Ergo, students. But students aren't a straightforward resource, either. They may have partial information (e.g., their own grades, not necessarily anyone else's) or they may confuse a novel idea with a politically biased idea. For that matter, they will have their own political, cultural, and religious biases, all of which will affect how they recognize and interpret their instructors' biases. (And, of course, some of them may not really be going to class...) In fact, the inequality built into the faculty-student relationship may cloak some biases, even as it renders others visible; a freshman may not recognize a skewed syllabus, for example. Nevertheless, a broad representative sampling should allow an interviewer to control for most of these variables.
To complicate matters further, though, I think students need to be asked about politics in the classroom at least twice: once while they're students, and once several years down the road. Looking back at my undergraduate years, for example, I can think of two occasions when, at the time, I definitely thought that Someone Was Out to Indoctrinate Me. In retrospect, I still think that was true in one instance--an absolutely infuriating assignment that couldn't be completed satisfactorily unless you bought the politics involved, no matter if you had empirical evidence to the contrary--but not in the other, which was a case of my confusing new information with biased information. (Obviously, whatever else concerned me as an undergrad, political bias was low on my list--like most of my fellow undergrads, my complaints usually focused on professional lapses that had zilch to do with politics.)
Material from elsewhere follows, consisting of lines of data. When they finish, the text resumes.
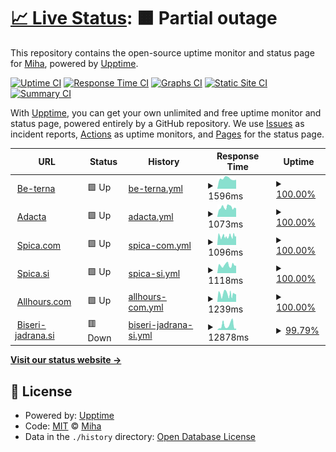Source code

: # [📈 Live Status](https://dotsi.github.io/bitamiuptime): <!--live status--> **🟧 Partial outage**

This repository contains the open-source uptime monitor and status page for [Miha](https://dotsi.github.io/bitamiuptime), powered by [Upptime](https://github.com/upptime/upptime).

[![Uptime CI](https://github.com/dotsi/bitamiuptime/workflows/Uptime%20CI/badge.svg)](https://github.com/dotsi/bitamiuptime/actions?query=workflow%3A%22Uptime+CI%22)
[![Response Time CI](https://github.com/dotsi/bitamiuptime/workflows/Response%20Time%20CI/badge.svg)](https://github.com/dotsi/bitamiuptime/actions?query=workflow%3A%22Response+Time+CI%22)
[![Graphs CI](https://github.com/dotsi/bitamiuptime/workflows/Graphs%20CI/badge.svg)](https://github.com/dotsi/bitamiuptime/actions?query=workflow%3A%22Graphs+CI%22)
[![Static Site CI](https://github.com/dotsi/bitamiuptime/workflows/Static%20Site%20CI/badge.svg)](https://github.com/dotsi/bitamiuptime/actions?query=workflow%3A%22Static+Site+CI%22)
[![Summary CI](https://github.com/dotsi/bitamiuptime/workflows/Summary%20CI/badge.svg)](https://github.com/dotsi/bitamiuptime/actions?query=workflow%3A%22Summary+CI%22)

With [Upptime](https://upptime.js.org), you can get your own unlimited and free uptime monitor and status page, powered entirely by a GitHub repository. We use [Issues](https://github.com/dotsi/bitamiuptime/issues) as incident reports, [Actions](https://github.com/dotsi/bitamiuptime/actions) as uptime monitors, and [Pages](https://dotsi.github.io/bitamiuptime) for the status page.

<!--start: status pages-->
<!-- This summary is generated by Upptime (https://github.com/upptime/upptime) -->
<!-- Do not edit this manually, your changes will be overwritten -->
<!-- prettier-ignore -->
| URL | Status | History | Response Time | Uptime |
| --- | ------ | ------- | ------------- | ------ |
| <img alt="" src="https://icons.duckduckgo.com/ip3/www.be-terna.com.ico" height="13"> [Be-terna](https://www.be-terna.com/) | 🟩 Up | [be-terna.yml](https://github.com/dotsi/bitamiuptime/commits/HEAD/history/be-terna.yml) | <details><summary><img alt="Response time graph" src="./graphs/be-terna/response-time-week.png" height="20"> 1596ms</summary><br><a href="https://dotsi.github.io/bitamiuptime/history/be-terna"><img alt="Response time 1435" src="https://img.shields.io/endpoint?url=https%3A%2F%2Fraw.githubusercontent.com%2Fdotsi%2Fbitamiuptime%2FHEAD%2Fapi%2Fbe-terna%2Fresponse-time.json"></a><br><a href="https://dotsi.github.io/bitamiuptime/history/be-terna"><img alt="24-hour response time 1410" src="https://img.shields.io/endpoint?url=https%3A%2F%2Fraw.githubusercontent.com%2Fdotsi%2Fbitamiuptime%2FHEAD%2Fapi%2Fbe-terna%2Fresponse-time-day.json"></a><br><a href="https://dotsi.github.io/bitamiuptime/history/be-terna"><img alt="7-day response time 1596" src="https://img.shields.io/endpoint?url=https%3A%2F%2Fraw.githubusercontent.com%2Fdotsi%2Fbitamiuptime%2FHEAD%2Fapi%2Fbe-terna%2Fresponse-time-week.json"></a><br><a href="https://dotsi.github.io/bitamiuptime/history/be-terna"><img alt="30-day response time 1499" src="https://img.shields.io/endpoint?url=https%3A%2F%2Fraw.githubusercontent.com%2Fdotsi%2Fbitamiuptime%2FHEAD%2Fapi%2Fbe-terna%2Fresponse-time-month.json"></a><br><a href="https://dotsi.github.io/bitamiuptime/history/be-terna"><img alt="1-year response time 1442" src="https://img.shields.io/endpoint?url=https%3A%2F%2Fraw.githubusercontent.com%2Fdotsi%2Fbitamiuptime%2FHEAD%2Fapi%2Fbe-terna%2Fresponse-time-year.json"></a></details> | <details><summary><a href="https://dotsi.github.io/bitamiuptime/history/be-terna">100.00%</a></summary><a href="https://dotsi.github.io/bitamiuptime/history/be-terna"><img alt="All-time uptime 99.96%" src="https://img.shields.io/endpoint?url=https%3A%2F%2Fraw.githubusercontent.com%2Fdotsi%2Fbitamiuptime%2FHEAD%2Fapi%2Fbe-terna%2Fuptime.json"></a><br><a href="https://dotsi.github.io/bitamiuptime/history/be-terna"><img alt="24-hour uptime 100.00%" src="https://img.shields.io/endpoint?url=https%3A%2F%2Fraw.githubusercontent.com%2Fdotsi%2Fbitamiuptime%2FHEAD%2Fapi%2Fbe-terna%2Fuptime-day.json"></a><br><a href="https://dotsi.github.io/bitamiuptime/history/be-terna"><img alt="7-day uptime 100.00%" src="https://img.shields.io/endpoint?url=https%3A%2F%2Fraw.githubusercontent.com%2Fdotsi%2Fbitamiuptime%2FHEAD%2Fapi%2Fbe-terna%2Fuptime-week.json"></a><br><a href="https://dotsi.github.io/bitamiuptime/history/be-terna"><img alt="30-day uptime 100.00%" src="https://img.shields.io/endpoint?url=https%3A%2F%2Fraw.githubusercontent.com%2Fdotsi%2Fbitamiuptime%2FHEAD%2Fapi%2Fbe-terna%2Fuptime-month.json"></a><br><a href="https://dotsi.github.io/bitamiuptime/history/be-terna"><img alt="1-year uptime 99.97%" src="https://img.shields.io/endpoint?url=https%3A%2F%2Fraw.githubusercontent.com%2Fdotsi%2Fbitamiuptime%2FHEAD%2Fapi%2Fbe-terna%2Fuptime-year.json"></a></details>
| <img alt="" src="https://icons.duckduckgo.com/ip3/www.adacta-fintech.com.ico" height="13"> [Adacta](https://www.adacta-fintech.com/) | 🟩 Up | [adacta.yml](https://github.com/dotsi/bitamiuptime/commits/HEAD/history/adacta.yml) | <details><summary><img alt="Response time graph" src="./graphs/adacta/response-time-week.png" height="20"> 1073ms</summary><br><a href="https://dotsi.github.io/bitamiuptime/history/adacta"><img alt="Response time 1066" src="https://img.shields.io/endpoint?url=https%3A%2F%2Fraw.githubusercontent.com%2Fdotsi%2Fbitamiuptime%2FHEAD%2Fapi%2Fadacta%2Fresponse-time.json"></a><br><a href="https://dotsi.github.io/bitamiuptime/history/adacta"><img alt="24-hour response time 938" src="https://img.shields.io/endpoint?url=https%3A%2F%2Fraw.githubusercontent.com%2Fdotsi%2Fbitamiuptime%2FHEAD%2Fapi%2Fadacta%2Fresponse-time-day.json"></a><br><a href="https://dotsi.github.io/bitamiuptime/history/adacta"><img alt="7-day response time 1073" src="https://img.shields.io/endpoint?url=https%3A%2F%2Fraw.githubusercontent.com%2Fdotsi%2Fbitamiuptime%2FHEAD%2Fapi%2Fadacta%2Fresponse-time-week.json"></a><br><a href="https://dotsi.github.io/bitamiuptime/history/adacta"><img alt="30-day response time 1049" src="https://img.shields.io/endpoint?url=https%3A%2F%2Fraw.githubusercontent.com%2Fdotsi%2Fbitamiuptime%2FHEAD%2Fapi%2Fadacta%2Fresponse-time-month.json"></a><br><a href="https://dotsi.github.io/bitamiuptime/history/adacta"><img alt="1-year response time 1086" src="https://img.shields.io/endpoint?url=https%3A%2F%2Fraw.githubusercontent.com%2Fdotsi%2Fbitamiuptime%2FHEAD%2Fapi%2Fadacta%2Fresponse-time-year.json"></a></details> | <details><summary><a href="https://dotsi.github.io/bitamiuptime/history/adacta">100.00%</a></summary><a href="https://dotsi.github.io/bitamiuptime/history/adacta"><img alt="All-time uptime 99.95%" src="https://img.shields.io/endpoint?url=https%3A%2F%2Fraw.githubusercontent.com%2Fdotsi%2Fbitamiuptime%2FHEAD%2Fapi%2Fadacta%2Fuptime.json"></a><br><a href="https://dotsi.github.io/bitamiuptime/history/adacta"><img alt="24-hour uptime 100.00%" src="https://img.shields.io/endpoint?url=https%3A%2F%2Fraw.githubusercontent.com%2Fdotsi%2Fbitamiuptime%2FHEAD%2Fapi%2Fadacta%2Fuptime-day.json"></a><br><a href="https://dotsi.github.io/bitamiuptime/history/adacta"><img alt="7-day uptime 100.00%" src="https://img.shields.io/endpoint?url=https%3A%2F%2Fraw.githubusercontent.com%2Fdotsi%2Fbitamiuptime%2FHEAD%2Fapi%2Fadacta%2Fuptime-week.json"></a><br><a href="https://dotsi.github.io/bitamiuptime/history/adacta"><img alt="30-day uptime 100.00%" src="https://img.shields.io/endpoint?url=https%3A%2F%2Fraw.githubusercontent.com%2Fdotsi%2Fbitamiuptime%2FHEAD%2Fapi%2Fadacta%2Fuptime-month.json"></a><br><a href="https://dotsi.github.io/bitamiuptime/history/adacta"><img alt="1-year uptime 100.00%" src="https://img.shields.io/endpoint?url=https%3A%2F%2Fraw.githubusercontent.com%2Fdotsi%2Fbitamiuptime%2FHEAD%2Fapi%2Fadacta%2Fuptime-year.json"></a></details>
| <img alt="" src="https://icons.duckduckgo.com/ip3/www.spica.com.ico" height="13"> [Spica.com](https://www.spica.com/) | 🟩 Up | [spica-com.yml](https://github.com/dotsi/bitamiuptime/commits/HEAD/history/spica-com.yml) | <details><summary><img alt="Response time graph" src="./graphs/spica-com/response-time-week.png" height="20"> 1096ms</summary><br><a href="https://dotsi.github.io/bitamiuptime/history/spica-com"><img alt="Response time 1295" src="https://img.shields.io/endpoint?url=https%3A%2F%2Fraw.githubusercontent.com%2Fdotsi%2Fbitamiuptime%2FHEAD%2Fapi%2Fspica-com%2Fresponse-time.json"></a><br><a href="https://dotsi.github.io/bitamiuptime/history/spica-com"><img alt="24-hour response time 1100" src="https://img.shields.io/endpoint?url=https%3A%2F%2Fraw.githubusercontent.com%2Fdotsi%2Fbitamiuptime%2FHEAD%2Fapi%2Fspica-com%2Fresponse-time-day.json"></a><br><a href="https://dotsi.github.io/bitamiuptime/history/spica-com"><img alt="7-day response time 1096" src="https://img.shields.io/endpoint?url=https%3A%2F%2Fraw.githubusercontent.com%2Fdotsi%2Fbitamiuptime%2FHEAD%2Fapi%2Fspica-com%2Fresponse-time-week.json"></a><br><a href="https://dotsi.github.io/bitamiuptime/history/spica-com"><img alt="30-day response time 1257" src="https://img.shields.io/endpoint?url=https%3A%2F%2Fraw.githubusercontent.com%2Fdotsi%2Fbitamiuptime%2FHEAD%2Fapi%2Fspica-com%2Fresponse-time-month.json"></a><br><a href="https://dotsi.github.io/bitamiuptime/history/spica-com"><img alt="1-year response time 1310" src="https://img.shields.io/endpoint?url=https%3A%2F%2Fraw.githubusercontent.com%2Fdotsi%2Fbitamiuptime%2FHEAD%2Fapi%2Fspica-com%2Fresponse-time-year.json"></a></details> | <details><summary><a href="https://dotsi.github.io/bitamiuptime/history/spica-com">100.00%</a></summary><a href="https://dotsi.github.io/bitamiuptime/history/spica-com"><img alt="All-time uptime 99.69%" src="https://img.shields.io/endpoint?url=https%3A%2F%2Fraw.githubusercontent.com%2Fdotsi%2Fbitamiuptime%2FHEAD%2Fapi%2Fspica-com%2Fuptime.json"></a><br><a href="https://dotsi.github.io/bitamiuptime/history/spica-com"><img alt="24-hour uptime 100.00%" src="https://img.shields.io/endpoint?url=https%3A%2F%2Fraw.githubusercontent.com%2Fdotsi%2Fbitamiuptime%2FHEAD%2Fapi%2Fspica-com%2Fuptime-day.json"></a><br><a href="https://dotsi.github.io/bitamiuptime/history/spica-com"><img alt="7-day uptime 100.00%" src="https://img.shields.io/endpoint?url=https%3A%2F%2Fraw.githubusercontent.com%2Fdotsi%2Fbitamiuptime%2FHEAD%2Fapi%2Fspica-com%2Fuptime-week.json"></a><br><a href="https://dotsi.github.io/bitamiuptime/history/spica-com"><img alt="30-day uptime 99.95%" src="https://img.shields.io/endpoint?url=https%3A%2F%2Fraw.githubusercontent.com%2Fdotsi%2Fbitamiuptime%2FHEAD%2Fapi%2Fspica-com%2Fuptime-month.json"></a><br><a href="https://dotsi.github.io/bitamiuptime/history/spica-com"><img alt="1-year uptime 99.59%" src="https://img.shields.io/endpoint?url=https%3A%2F%2Fraw.githubusercontent.com%2Fdotsi%2Fbitamiuptime%2FHEAD%2Fapi%2Fspica-com%2Fuptime-year.json"></a></details>
| <img alt="" src="https://icons.duckduckgo.com/ip3/www.spica.si.ico" height="13"> [Spica.si](https://www.spica.si/) | 🟩 Up | [spica-si.yml](https://github.com/dotsi/bitamiuptime/commits/HEAD/history/spica-si.yml) | <details><summary><img alt="Response time graph" src="./graphs/spica-si/response-time-week.png" height="20"> 1118ms</summary><br><a href="https://dotsi.github.io/bitamiuptime/history/spica-si"><img alt="Response time 1135" src="https://img.shields.io/endpoint?url=https%3A%2F%2Fraw.githubusercontent.com%2Fdotsi%2Fbitamiuptime%2FHEAD%2Fapi%2Fspica-si%2Fresponse-time.json"></a><br><a href="https://dotsi.github.io/bitamiuptime/history/spica-si"><img alt="24-hour response time 1035" src="https://img.shields.io/endpoint?url=https%3A%2F%2Fraw.githubusercontent.com%2Fdotsi%2Fbitamiuptime%2FHEAD%2Fapi%2Fspica-si%2Fresponse-time-day.json"></a><br><a href="https://dotsi.github.io/bitamiuptime/history/spica-si"><img alt="7-day response time 1118" src="https://img.shields.io/endpoint?url=https%3A%2F%2Fraw.githubusercontent.com%2Fdotsi%2Fbitamiuptime%2FHEAD%2Fapi%2Fspica-si%2Fresponse-time-week.json"></a><br><a href="https://dotsi.github.io/bitamiuptime/history/spica-si"><img alt="30-day response time 1097" src="https://img.shields.io/endpoint?url=https%3A%2F%2Fraw.githubusercontent.com%2Fdotsi%2Fbitamiuptime%2FHEAD%2Fapi%2Fspica-si%2Fresponse-time-month.json"></a><br><a href="https://dotsi.github.io/bitamiuptime/history/spica-si"><img alt="1-year response time 1144" src="https://img.shields.io/endpoint?url=https%3A%2F%2Fraw.githubusercontent.com%2Fdotsi%2Fbitamiuptime%2FHEAD%2Fapi%2Fspica-si%2Fresponse-time-year.json"></a></details> | <details><summary><a href="https://dotsi.github.io/bitamiuptime/history/spica-si">100.00%</a></summary><a href="https://dotsi.github.io/bitamiuptime/history/spica-si"><img alt="All-time uptime 99.65%" src="https://img.shields.io/endpoint?url=https%3A%2F%2Fraw.githubusercontent.com%2Fdotsi%2Fbitamiuptime%2FHEAD%2Fapi%2Fspica-si%2Fuptime.json"></a><br><a href="https://dotsi.github.io/bitamiuptime/history/spica-si"><img alt="24-hour uptime 100.00%" src="https://img.shields.io/endpoint?url=https%3A%2F%2Fraw.githubusercontent.com%2Fdotsi%2Fbitamiuptime%2FHEAD%2Fapi%2Fspica-si%2Fuptime-day.json"></a><br><a href="https://dotsi.github.io/bitamiuptime/history/spica-si"><img alt="7-day uptime 100.00%" src="https://img.shields.io/endpoint?url=https%3A%2F%2Fraw.githubusercontent.com%2Fdotsi%2Fbitamiuptime%2FHEAD%2Fapi%2Fspica-si%2Fuptime-week.json"></a><br><a href="https://dotsi.github.io/bitamiuptime/history/spica-si"><img alt="30-day uptime 99.95%" src="https://img.shields.io/endpoint?url=https%3A%2F%2Fraw.githubusercontent.com%2Fdotsi%2Fbitamiuptime%2FHEAD%2Fapi%2Fspica-si%2Fuptime-month.json"></a><br><a href="https://dotsi.github.io/bitamiuptime/history/spica-si"><img alt="1-year uptime 99.46%" src="https://img.shields.io/endpoint?url=https%3A%2F%2Fraw.githubusercontent.com%2Fdotsi%2Fbitamiuptime%2FHEAD%2Fapi%2Fspica-si%2Fuptime-year.json"></a></details>
| <img alt="" src="https://icons.duckduckgo.com/ip3/www.allhours.com.ico" height="13"> [Allhours.com](https://www.allhours.com/) | 🟩 Up | [allhours-com.yml](https://github.com/dotsi/bitamiuptime/commits/HEAD/history/allhours-com.yml) | <details><summary><img alt="Response time graph" src="./graphs/allhours-com/response-time-week.png" height="20"> 1239ms</summary><br><a href="https://dotsi.github.io/bitamiuptime/history/allhours-com"><img alt="Response time 1226" src="https://img.shields.io/endpoint?url=https%3A%2F%2Fraw.githubusercontent.com%2Fdotsi%2Fbitamiuptime%2FHEAD%2Fapi%2Fallhours-com%2Fresponse-time.json"></a><br><a href="https://dotsi.github.io/bitamiuptime/history/allhours-com"><img alt="24-hour response time 1185" src="https://img.shields.io/endpoint?url=https%3A%2F%2Fraw.githubusercontent.com%2Fdotsi%2Fbitamiuptime%2FHEAD%2Fapi%2Fallhours-com%2Fresponse-time-day.json"></a><br><a href="https://dotsi.github.io/bitamiuptime/history/allhours-com"><img alt="7-day response time 1239" src="https://img.shields.io/endpoint?url=https%3A%2F%2Fraw.githubusercontent.com%2Fdotsi%2Fbitamiuptime%2FHEAD%2Fapi%2Fallhours-com%2Fresponse-time-week.json"></a><br><a href="https://dotsi.github.io/bitamiuptime/history/allhours-com"><img alt="30-day response time 1198" src="https://img.shields.io/endpoint?url=https%3A%2F%2Fraw.githubusercontent.com%2Fdotsi%2Fbitamiuptime%2FHEAD%2Fapi%2Fallhours-com%2Fresponse-time-month.json"></a><br><a href="https://dotsi.github.io/bitamiuptime/history/allhours-com"><img alt="1-year response time 1183" src="https://img.shields.io/endpoint?url=https%3A%2F%2Fraw.githubusercontent.com%2Fdotsi%2Fbitamiuptime%2FHEAD%2Fapi%2Fallhours-com%2Fresponse-time-year.json"></a></details> | <details><summary><a href="https://dotsi.github.io/bitamiuptime/history/allhours-com">100.00%</a></summary><a href="https://dotsi.github.io/bitamiuptime/history/allhours-com"><img alt="All-time uptime 99.74%" src="https://img.shields.io/endpoint?url=https%3A%2F%2Fraw.githubusercontent.com%2Fdotsi%2Fbitamiuptime%2FHEAD%2Fapi%2Fallhours-com%2Fuptime.json"></a><br><a href="https://dotsi.github.io/bitamiuptime/history/allhours-com"><img alt="24-hour uptime 100.00%" src="https://img.shields.io/endpoint?url=https%3A%2F%2Fraw.githubusercontent.com%2Fdotsi%2Fbitamiuptime%2FHEAD%2Fapi%2Fallhours-com%2Fuptime-day.json"></a><br><a href="https://dotsi.github.io/bitamiuptime/history/allhours-com"><img alt="7-day uptime 100.00%" src="https://img.shields.io/endpoint?url=https%3A%2F%2Fraw.githubusercontent.com%2Fdotsi%2Fbitamiuptime%2FHEAD%2Fapi%2Fallhours-com%2Fuptime-week.json"></a><br><a href="https://dotsi.github.io/bitamiuptime/history/allhours-com"><img alt="30-day uptime 99.95%" src="https://img.shields.io/endpoint?url=https%3A%2F%2Fraw.githubusercontent.com%2Fdotsi%2Fbitamiuptime%2FHEAD%2Fapi%2Fallhours-com%2Fuptime-month.json"></a><br><a href="https://dotsi.github.io/bitamiuptime/history/allhours-com"><img alt="1-year uptime 99.62%" src="https://img.shields.io/endpoint?url=https%3A%2F%2Fraw.githubusercontent.com%2Fdotsi%2Fbitamiuptime%2FHEAD%2Fapi%2Fallhours-com%2Fuptime-year.json"></a></details>
| <img alt="" src="https://icons.duckduckgo.com/ip3/www.biseri-jadrana.si.ico" height="13"> [Biseri-jadrana.si](https://www.biseri-jadrana.si/) | 🟥 Down | [biseri-jadrana-si.yml](https://github.com/dotsi/bitamiuptime/commits/HEAD/history/biseri-jadrana-si.yml) | <details><summary><img alt="Response time graph" src="./graphs/biseri-jadrana-si/response-time-week.png" height="20"> 12878ms</summary><br><a href="https://dotsi.github.io/bitamiuptime/history/biseri-jadrana-si"><img alt="Response time 10145" src="https://img.shields.io/endpoint?url=https%3A%2F%2Fraw.githubusercontent.com%2Fdotsi%2Fbitamiuptime%2FHEAD%2Fapi%2Fbiseri-jadrana-si%2Fresponse-time.json"></a><br><a href="https://dotsi.github.io/bitamiuptime/history/biseri-jadrana-si"><img alt="24-hour response time 16714" src="https://img.shields.io/endpoint?url=https%3A%2F%2Fraw.githubusercontent.com%2Fdotsi%2Fbitamiuptime%2FHEAD%2Fapi%2Fbiseri-jadrana-si%2Fresponse-time-day.json"></a><br><a href="https://dotsi.github.io/bitamiuptime/history/biseri-jadrana-si"><img alt="7-day response time 12878" src="https://img.shields.io/endpoint?url=https%3A%2F%2Fraw.githubusercontent.com%2Fdotsi%2Fbitamiuptime%2FHEAD%2Fapi%2Fbiseri-jadrana-si%2Fresponse-time-week.json"></a><br><a href="https://dotsi.github.io/bitamiuptime/history/biseri-jadrana-si"><img alt="30-day response time 10558" src="https://img.shields.io/endpoint?url=https%3A%2F%2Fraw.githubusercontent.com%2Fdotsi%2Fbitamiuptime%2FHEAD%2Fapi%2Fbiseri-jadrana-si%2Fresponse-time-month.json"></a><br><a href="https://dotsi.github.io/bitamiuptime/history/biseri-jadrana-si"><img alt="1-year response time 10489" src="https://img.shields.io/endpoint?url=https%3A%2F%2Fraw.githubusercontent.com%2Fdotsi%2Fbitamiuptime%2FHEAD%2Fapi%2Fbiseri-jadrana-si%2Fresponse-time-year.json"></a></details> | <details><summary><a href="https://dotsi.github.io/bitamiuptime/history/biseri-jadrana-si">99.79%</a></summary><a href="https://dotsi.github.io/bitamiuptime/history/biseri-jadrana-si"><img alt="All-time uptime 99.42%" src="https://img.shields.io/endpoint?url=https%3A%2F%2Fraw.githubusercontent.com%2Fdotsi%2Fbitamiuptime%2FHEAD%2Fapi%2Fbiseri-jadrana-si%2Fuptime.json"></a><br><a href="https://dotsi.github.io/bitamiuptime/history/biseri-jadrana-si"><img alt="24-hour uptime 98.55%" src="https://img.shields.io/endpoint?url=https%3A%2F%2Fraw.githubusercontent.com%2Fdotsi%2Fbitamiuptime%2FHEAD%2Fapi%2Fbiseri-jadrana-si%2Fuptime-day.json"></a><br><a href="https://dotsi.github.io/bitamiuptime/history/biseri-jadrana-si"><img alt="7-day uptime 99.79%" src="https://img.shields.io/endpoint?url=https%3A%2F%2Fraw.githubusercontent.com%2Fdotsi%2Fbitamiuptime%2FHEAD%2Fapi%2Fbiseri-jadrana-si%2Fuptime-week.json"></a><br><a href="https://dotsi.github.io/bitamiuptime/history/biseri-jadrana-si"><img alt="30-day uptime 99.60%" src="https://img.shields.io/endpoint?url=https%3A%2F%2Fraw.githubusercontent.com%2Fdotsi%2Fbitamiuptime%2FHEAD%2Fapi%2Fbiseri-jadrana-si%2Fuptime-month.json"></a><br><a href="https://dotsi.github.io/bitamiuptime/history/biseri-jadrana-si"><img alt="1-year uptime 98.46%" src="https://img.shields.io/endpoint?url=https%3A%2F%2Fraw.githubusercontent.com%2Fdotsi%2Fbitamiuptime%2FHEAD%2Fapi%2Fbiseri-jadrana-si%2Fuptime-year.json"></a></details>

<!--end: status pages-->

[**Visit our status website →**](https://dotsi.github.io/bitamiuptime)

## 📄 License

- Powered by: [Upptime](https://github.com/upptime/upptime)
- Code: [MIT](./LICENSE) © [Miha](https://dotsi.github.io/bitamiuptime)
- Data in the `./history` directory: [Open Database License](https://opendatacommons.org/licenses/odbl/1-0/)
This seems plausible to me. I think the confusion of novelty with bias plays a role across a rather extensive range of intellectual life. For instance, students will also occasionally confuse something that they themselves don't believe with a caricature; for instance, students who are Calvinists sometimes tend to think that the Calvinism they were raised in is the Calvinism, and will sometimes confuse historical Calvinist views different from their own with attempts at caricature.
I also think, though, that students are more savvy about such things than is usually assumed in such discussions; unflattering as it may be to our egos, they are not usually passively sitting there waiting for us to form their minds but are sometimes, when they are really paying attention to us at all, listening to what we say with considerable skepticism. In undergrad I knew students who would go out of their way to give back to their professors what they thought they wanted to hear, even if they themselves thought that the ideas were completely absurd.
(Having known so many students like that has made me slightly paranoid about it. Whenever I get garbled answers on tests, where even a little common sense would have sufficed to give a better answer, I get the sneaking suspicion that my students are trying to do this to me.)
Posted by: Brandon | March 23, 2009 at 08:17 AM
Oh, sure--I remember students saying whatever they thought the professor wanted to hear, then snarking about it outside of class. Of course, sometimes they were wrong about that, too!
Posted by: Miriam | March 23, 2009 at 09:06 AM
A teacher's silence about politics can amount to agreement with accepted truth, and sometimes accepted truth is very mistaken.
I recall how grateful my classmates and I were in the 1950s when a teacher had the rare courage to disagree with establishment views, not something we ever heard anyone do. When I started teaching in the '60s, I felt it my responsibility to educate my white students about racism. Years later some of them thanked me for having done this -- but not at the time.
Someone has to raise students' consciousness about social and political reality, and if we remain silent, the corporate media will be their only teachers.